Exercise inputs:
= = = = = = =
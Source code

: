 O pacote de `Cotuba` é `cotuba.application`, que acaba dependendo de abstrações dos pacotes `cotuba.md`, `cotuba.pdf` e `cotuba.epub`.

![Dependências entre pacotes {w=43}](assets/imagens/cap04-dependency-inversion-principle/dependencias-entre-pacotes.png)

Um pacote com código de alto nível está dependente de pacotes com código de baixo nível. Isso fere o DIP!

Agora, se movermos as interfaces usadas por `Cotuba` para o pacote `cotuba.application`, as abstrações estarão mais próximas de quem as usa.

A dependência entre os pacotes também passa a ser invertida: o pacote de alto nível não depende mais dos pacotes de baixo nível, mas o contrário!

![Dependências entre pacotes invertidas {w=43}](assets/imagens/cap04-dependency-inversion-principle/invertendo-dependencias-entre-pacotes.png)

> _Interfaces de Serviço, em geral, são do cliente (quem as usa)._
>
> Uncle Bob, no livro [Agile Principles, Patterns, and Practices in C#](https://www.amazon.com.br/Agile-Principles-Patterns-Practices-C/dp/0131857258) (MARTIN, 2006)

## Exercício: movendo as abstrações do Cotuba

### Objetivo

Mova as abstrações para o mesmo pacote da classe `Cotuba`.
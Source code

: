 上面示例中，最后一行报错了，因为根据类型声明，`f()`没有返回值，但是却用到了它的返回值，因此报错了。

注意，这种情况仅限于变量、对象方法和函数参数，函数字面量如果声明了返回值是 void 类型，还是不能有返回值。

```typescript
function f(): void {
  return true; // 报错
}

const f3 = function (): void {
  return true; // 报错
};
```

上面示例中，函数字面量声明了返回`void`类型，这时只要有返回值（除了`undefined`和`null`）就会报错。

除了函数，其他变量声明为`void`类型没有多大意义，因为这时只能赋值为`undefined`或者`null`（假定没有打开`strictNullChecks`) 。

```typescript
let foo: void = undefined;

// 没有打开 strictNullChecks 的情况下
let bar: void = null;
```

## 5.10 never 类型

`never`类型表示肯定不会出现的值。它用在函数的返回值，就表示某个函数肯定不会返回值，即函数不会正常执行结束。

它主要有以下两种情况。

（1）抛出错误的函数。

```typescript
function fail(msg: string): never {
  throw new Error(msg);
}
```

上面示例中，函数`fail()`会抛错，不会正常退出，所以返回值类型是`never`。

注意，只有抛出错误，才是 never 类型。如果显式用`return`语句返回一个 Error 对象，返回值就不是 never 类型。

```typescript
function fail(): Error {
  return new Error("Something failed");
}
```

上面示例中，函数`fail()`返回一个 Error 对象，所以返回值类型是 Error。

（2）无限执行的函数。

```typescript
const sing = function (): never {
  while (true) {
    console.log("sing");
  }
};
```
= = = = = = =
The task: What lines of the listing above hold "assets"? Copy all of them.

Response:
![Dependências entre pacotes {w=43}](assets/imagens/cap04-dependency-inversion-principle/dependencias-entre-pacotes.png)
![Dependências entre pacotes invertidas {w=43}](assets/imagens/cap04-dependency-inversion-principle/invertendo-dependencias-entre-pacotes.png)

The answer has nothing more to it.